Taco Maker’s text message coupon campaign boosts trial with help from traditional media

Jack and Wendy may want to do more interviews. As fellow quick-service mascot Juan Maker, spokesman for The Taco Maker, has shown, new-media marketing can benefit from a complementary push in traditional advertising methods.

The Taco Maker put Juan to work in a hybrid marketing campaign, which combined irreverent spots on talk radio with a text message coupon program that yielded redemption rates of about 50 percent and contributed to a 21-percent increase in first-quarter same-store sales, officials said.

The campaign was built around the launch of The Taco Maker’s new flagship product, a 1-pound burrito called “The Maker,” and was crucial to expanding the brand’s base of young customers, said Carlos Budet, president and chief executive of parent company FransGlobal Corp., based in San Juan, Puerto Rico.

“We realize how important it is to tap into a younger, tech-savvy segment of the market for growing our brand,” Budet said. “We’ve seen in just a few months, in fact, the impact this strategy can have on our total revenue gains. In the first quarter alone, over 2,200 customers have responded positively via their mobile phones for our free-burrito promotion.”

This new-media strategy depended on a more traditional advertising method: talk radio. For instance, on the “Obie & Lil Shawn Morning Show” on Orlando, Fla., station WPYO-FM, an actor playing Juan Maker does an unscripted interview with one of the hosts. In a Cheech Marin-style caricature, the Taco Maker spokesman talks up The Maker, throws in a double entendre and implores listeners to text a code to a certain number to receive their coupons.

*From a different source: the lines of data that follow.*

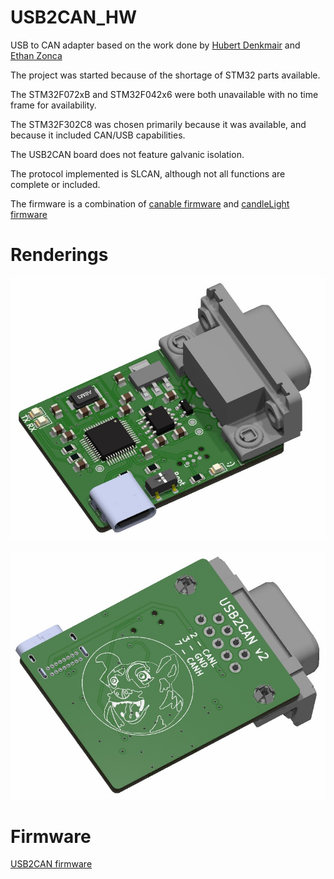 # USB2CAN_HW
USB to CAN adapter based on the work done by [Hubert Denkmair](https://github.com/HubertD) and [Ethan Zonca](https://github.com/normaldotcom)

The project was started because of the shortage of STM32 parts available.

The STM32F072xB and STM32F042x6 were both unavailable with no time frame for availability.

The STM32F302C8 was chosen primarily because it was available, and because it included CAN/USB capabilities.

The USB2CAN board does not feature galvanic isolation.

The protocol implemented is SLCAN, although not all functions are complete or included. 

The firmware is a combination of [canable firmware](https://github.com/normaldotcom/canable-fw) and [candleLight firmware](https://github.com/candle-usb/candleLight_fw)

# Renderings
![Top](/Renders/USB2CAN_Top.jpg)

![Bottom](/Renders/USB2CAN_Bottom.jpg)

# Firmware
[USB2CAN firmware](https://github.com/corygrant/USB2CAN_FW)
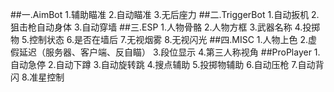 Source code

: ﻿##一.AimBot
1.辅助瞄准
2.自动瞄准
3.无后座力
##二.TriggerBot
1.自动扳机
2.狙击枪自动身体
3.自动穿墙
##三.ESP
1.人物骨骼
2.人物方框
3.武器名称
4.投掷物
5.控制状态
6.是否在墙后
7.无视烟雾
8.无视闪光
##四.MISC
1.人物上色
2.虚假延迟（服务器、客户端、反自瞄）
3.段位显示
4.第三人称视角
##ProPlayer
1.自动急停
2.自动下蹲
3.自动旋转跳
4.搜点辅助
5.投掷物辅助
6.自动压枪
7.自动背闪
8.准星控制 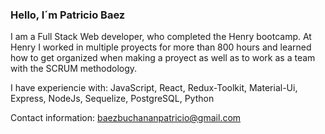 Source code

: ### Hello, I´m Patricio Baez

I am a Full Stack Web developer, who completed the Henry bootcamp. At Henry I worked in multiple proyects for more than 800 hours and learned how to get organized when making a proyect as well as to work as a team with the SCRUM methodology.

I have experiencie with: JavaScript, React, Redux-Toolkit, Material-Ui, Express, NodeJs, Sequelize, PostgreSQL, Python

Contact information:
baezbuchananpatricio@gmail.com

<!--
**patriciobaez/patriciobaez** is a ✨ _special_ ✨ repository because its `README.md` (this file) appears on your GitHub profile.

Here are some ideas to get you started:

- 🔭 I’m currently working on ...
- 🌱 I’m currently learning ...
- 👯 I’m looking to collaborate on ...
- 🤔 I’m looking for help with ...
- 💬 Ask me about ...
- 📫 How to reach me: ...
- 😄 Pronouns: ...
- ⚡ Fun fact: ...
-->
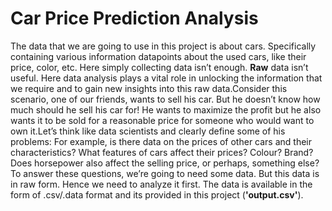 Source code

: # Car Price Prediction Analysis
The data that we are going to use in this project is about cars. Specifically containing various information datapoints about the used cars, like their price, color, etc. Here simply collecting data isn’t enough.
**Raw** data isn’t useful. Here data analysis plays a vital role in unlocking the information that we require and to gain new insights into this raw data.Consider this scenario, one of our friends, wants to sell 
his car. But he doesn’t know how much should he sell his car for! He wants to maximize the profit but he also wants it to be sold for a reasonable price for someone who would want to own it.Let’s think like data
scientists and clearly define some of his problems: For example, is there data on the prices of other cars and their characteristics? What features of cars affect their prices? Colour? Brand? Does horsepower also 
affect the selling price, or perhaps, something else? To answer these questions, we’re going to need some data. But this data is in raw form. Hence we need to analyze it first. The data is available in the form of 
.csv/.data format and its provided in this project (**'output.csv'**).   
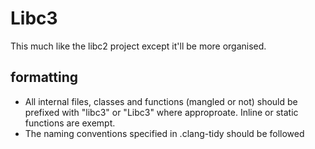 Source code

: # Libc3

This much like the libc2 project except it'll be more organised.

## formatting
- All internal files, classes and functions (mangled or not) should be prefixed with "libc3" or "Libc3" where approproate. Inline or static functions are exempt.
- The naming conventions specified in .clang-tidy should be followed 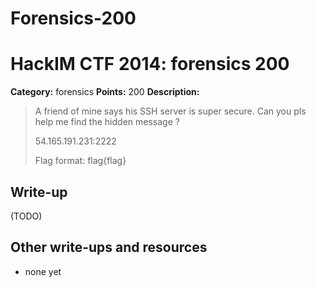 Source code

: # Forensics-200
# HackIM CTF 2014: forensics 200

**Category:** forensics
**Points:** 200
**Description:**

> A friend of mine says his SSH server is super secure. Can you pls help me find the hidden message ?
> 
> 54.165.191.231:2222
> 
> Flag format: flag{flag}

## Write-up

(TODO)

## Other write-ups and resources

* none yet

Gary Bentz, chief creative officer of BxP Marketing, the agency that created the campaign, said market testing showed that radio would be the best way to aggressively roll out the text coupon campaign.

“When we decided what vehicle to use, we knew it was going to be focused on how effectively the medium would get people to text back to us,” Bentz said. “We’re pushing The Maker, but the most important part is the call to action to text. That was the point of the radio buy.

“Once we generated thousands of texts and had people come in and try the product, they saw we were for real. The training of our cashiers and employees in trying to upsell was phenomenal, and the repeat visitors loved our offering.”

The 50-percent redemption rate would have been “unheard of” for old direct-mail offers, Bentz said, which had redemption percentages in the single digits.

The mobile-coupon campaign’s next phase will promote the Juan Peso Value Menu, Budet said. Offers for the value menu will be sent to customers who redeemed coupons for burritos.

“This medium has been cost-effective,” Bentz said. “When people text in, it’s because they’ve listened to our message. But when they come in and come back, that’s the golden ticket right there.”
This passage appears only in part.